Our comments on the in-house analyses made on samples from the Owl Canyon property neither implied, nor were meant to imply, that Can-Cal was using unconventional analytical techniques. In our understanding of the Owl Canyon project, which comes entirely from Can-Cal’s press releases and public documents, Can-Cal believes the mineralization at Owl Canyon to be detectable by conventional analyses. We readily acknowledge that Can-Cal has never made the assertion that samples from the property require any unique analytical procedures to recover precious metals.
We would also point out — even though Mr. Sloan’s letter does not — that Owl Canyon does not represent an “unconventional” precious metal target; the geological description that has been released by Can-Cal is consistent with a precious metal target of classical epithermal type.
What we did say in our reply to the query was that in-house laboratories have, in the past, been a warning signal. That analytical data should come from a company’s own in-house lab is not in itself evidence that there is something wrong with the data. It need hardly be said that some salt frauds have been run entirely through external, independent labs, so not having an in-house lab is not an automatic clean bill of health either.
We have had previous bad experiences with in-house labs and companies that have made unscientific claims about precious metals based on in-house results. Can-Cal has made no such claim to date about the Owl Canyon mineralization, and we do not predict it will.
But independent laboratories are widely available, and in the present exploration environment they are not exactly choking on work. So we fail to see why any company would go to the expense of setting up and running its own laboratory, which would almost certainly cost it more than simply sending all its samples out for analysis.

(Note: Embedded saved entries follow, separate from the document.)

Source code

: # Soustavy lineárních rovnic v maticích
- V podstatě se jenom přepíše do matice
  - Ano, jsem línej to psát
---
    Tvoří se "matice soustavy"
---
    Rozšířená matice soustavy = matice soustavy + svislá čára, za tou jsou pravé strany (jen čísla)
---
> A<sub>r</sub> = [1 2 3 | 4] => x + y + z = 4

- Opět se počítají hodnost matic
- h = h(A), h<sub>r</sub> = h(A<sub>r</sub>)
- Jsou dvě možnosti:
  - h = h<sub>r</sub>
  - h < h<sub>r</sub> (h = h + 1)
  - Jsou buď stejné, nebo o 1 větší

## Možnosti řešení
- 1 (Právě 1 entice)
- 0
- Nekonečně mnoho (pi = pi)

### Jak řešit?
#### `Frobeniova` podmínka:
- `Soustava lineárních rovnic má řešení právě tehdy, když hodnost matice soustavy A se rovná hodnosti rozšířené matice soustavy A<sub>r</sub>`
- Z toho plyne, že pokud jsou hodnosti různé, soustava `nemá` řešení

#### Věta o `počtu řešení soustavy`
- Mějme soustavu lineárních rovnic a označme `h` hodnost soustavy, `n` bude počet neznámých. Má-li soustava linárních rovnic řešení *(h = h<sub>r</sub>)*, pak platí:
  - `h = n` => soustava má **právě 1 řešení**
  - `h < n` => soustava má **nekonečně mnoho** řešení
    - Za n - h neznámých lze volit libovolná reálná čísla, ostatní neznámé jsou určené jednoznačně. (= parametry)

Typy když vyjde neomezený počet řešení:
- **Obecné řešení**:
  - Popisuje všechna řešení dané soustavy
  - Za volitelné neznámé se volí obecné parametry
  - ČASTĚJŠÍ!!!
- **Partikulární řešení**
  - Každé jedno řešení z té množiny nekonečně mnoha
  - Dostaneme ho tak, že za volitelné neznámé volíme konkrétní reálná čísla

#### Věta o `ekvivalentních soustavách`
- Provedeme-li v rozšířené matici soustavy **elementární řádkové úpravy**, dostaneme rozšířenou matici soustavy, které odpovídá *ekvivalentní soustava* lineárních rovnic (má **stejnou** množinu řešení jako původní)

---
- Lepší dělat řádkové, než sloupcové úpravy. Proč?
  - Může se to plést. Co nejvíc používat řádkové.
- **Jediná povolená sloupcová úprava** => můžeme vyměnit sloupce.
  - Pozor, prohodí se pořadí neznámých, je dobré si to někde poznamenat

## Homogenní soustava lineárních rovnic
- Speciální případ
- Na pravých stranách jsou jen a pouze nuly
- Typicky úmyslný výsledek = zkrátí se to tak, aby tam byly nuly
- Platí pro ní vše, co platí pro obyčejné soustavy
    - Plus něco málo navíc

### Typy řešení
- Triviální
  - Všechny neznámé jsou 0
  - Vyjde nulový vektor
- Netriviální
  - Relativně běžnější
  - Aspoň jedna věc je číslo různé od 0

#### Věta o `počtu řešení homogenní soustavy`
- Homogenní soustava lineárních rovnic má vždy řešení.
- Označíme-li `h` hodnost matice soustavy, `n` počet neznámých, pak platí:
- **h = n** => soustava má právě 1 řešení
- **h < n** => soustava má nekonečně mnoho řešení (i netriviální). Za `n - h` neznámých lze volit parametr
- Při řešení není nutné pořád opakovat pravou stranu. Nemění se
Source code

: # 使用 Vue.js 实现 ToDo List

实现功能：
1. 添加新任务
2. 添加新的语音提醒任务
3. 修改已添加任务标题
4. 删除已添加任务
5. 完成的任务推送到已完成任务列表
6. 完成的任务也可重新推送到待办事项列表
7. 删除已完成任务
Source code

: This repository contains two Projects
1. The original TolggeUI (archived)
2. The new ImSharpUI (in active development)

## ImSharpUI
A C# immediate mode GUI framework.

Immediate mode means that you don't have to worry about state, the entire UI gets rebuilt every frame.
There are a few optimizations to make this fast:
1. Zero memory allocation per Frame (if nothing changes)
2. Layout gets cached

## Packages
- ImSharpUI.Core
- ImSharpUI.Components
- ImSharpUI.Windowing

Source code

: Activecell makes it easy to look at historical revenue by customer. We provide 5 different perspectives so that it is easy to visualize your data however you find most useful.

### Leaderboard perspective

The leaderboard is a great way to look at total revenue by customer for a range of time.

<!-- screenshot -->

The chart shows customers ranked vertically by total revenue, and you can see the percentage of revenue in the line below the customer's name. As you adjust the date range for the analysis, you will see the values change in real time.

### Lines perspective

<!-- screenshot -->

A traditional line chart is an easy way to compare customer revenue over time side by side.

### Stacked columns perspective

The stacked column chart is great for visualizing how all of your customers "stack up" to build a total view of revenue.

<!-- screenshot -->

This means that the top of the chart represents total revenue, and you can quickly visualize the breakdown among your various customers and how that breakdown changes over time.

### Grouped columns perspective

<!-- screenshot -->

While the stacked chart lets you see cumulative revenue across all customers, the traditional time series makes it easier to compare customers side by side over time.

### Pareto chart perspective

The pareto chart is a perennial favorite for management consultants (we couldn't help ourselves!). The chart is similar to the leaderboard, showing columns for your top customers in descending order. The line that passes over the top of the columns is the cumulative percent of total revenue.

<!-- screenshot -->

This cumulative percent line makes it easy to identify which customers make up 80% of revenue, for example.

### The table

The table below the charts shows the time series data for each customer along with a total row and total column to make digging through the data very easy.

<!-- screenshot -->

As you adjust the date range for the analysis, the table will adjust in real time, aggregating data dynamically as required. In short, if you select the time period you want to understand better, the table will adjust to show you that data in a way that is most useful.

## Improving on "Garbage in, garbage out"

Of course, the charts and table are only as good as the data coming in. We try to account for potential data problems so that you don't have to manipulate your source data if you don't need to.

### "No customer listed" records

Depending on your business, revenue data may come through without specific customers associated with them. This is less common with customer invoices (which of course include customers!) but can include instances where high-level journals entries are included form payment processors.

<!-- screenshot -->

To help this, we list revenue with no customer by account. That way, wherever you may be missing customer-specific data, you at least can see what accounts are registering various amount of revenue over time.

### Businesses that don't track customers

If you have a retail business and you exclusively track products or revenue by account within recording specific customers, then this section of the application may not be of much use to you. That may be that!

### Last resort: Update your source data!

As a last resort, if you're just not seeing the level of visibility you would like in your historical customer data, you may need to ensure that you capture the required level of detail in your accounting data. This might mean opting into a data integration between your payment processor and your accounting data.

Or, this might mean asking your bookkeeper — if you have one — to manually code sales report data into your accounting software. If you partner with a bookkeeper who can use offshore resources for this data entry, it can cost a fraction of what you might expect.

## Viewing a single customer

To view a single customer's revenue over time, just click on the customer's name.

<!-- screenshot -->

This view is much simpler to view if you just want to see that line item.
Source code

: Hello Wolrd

Mr. Sloan says that the editorial staff of The Northern Miner “was given the opportunity for full and frank disclosure discussions” about Can-Cal’s exploration projects. What did happen was that a broker, not a Can-Cal officer or director, approached the Miner’s Vancouver editor some time in June or July with a suggestion that he write a story on the project. There was no other approach that we know of, apart from an anonymous fax sent to three staff writers on July 12. Mr. Sloan’s speculation that discussions with the company would have changed the substance of our reply to the query is speculation and nothing else.
We are not convinced, either, that seeing operations at the Pisgah Hill project in person would make much difference to our views on its merits. Can-Cal has yet to release any evidence that this is a project with economic potential, and until it does, there would appear to be no reason to visit.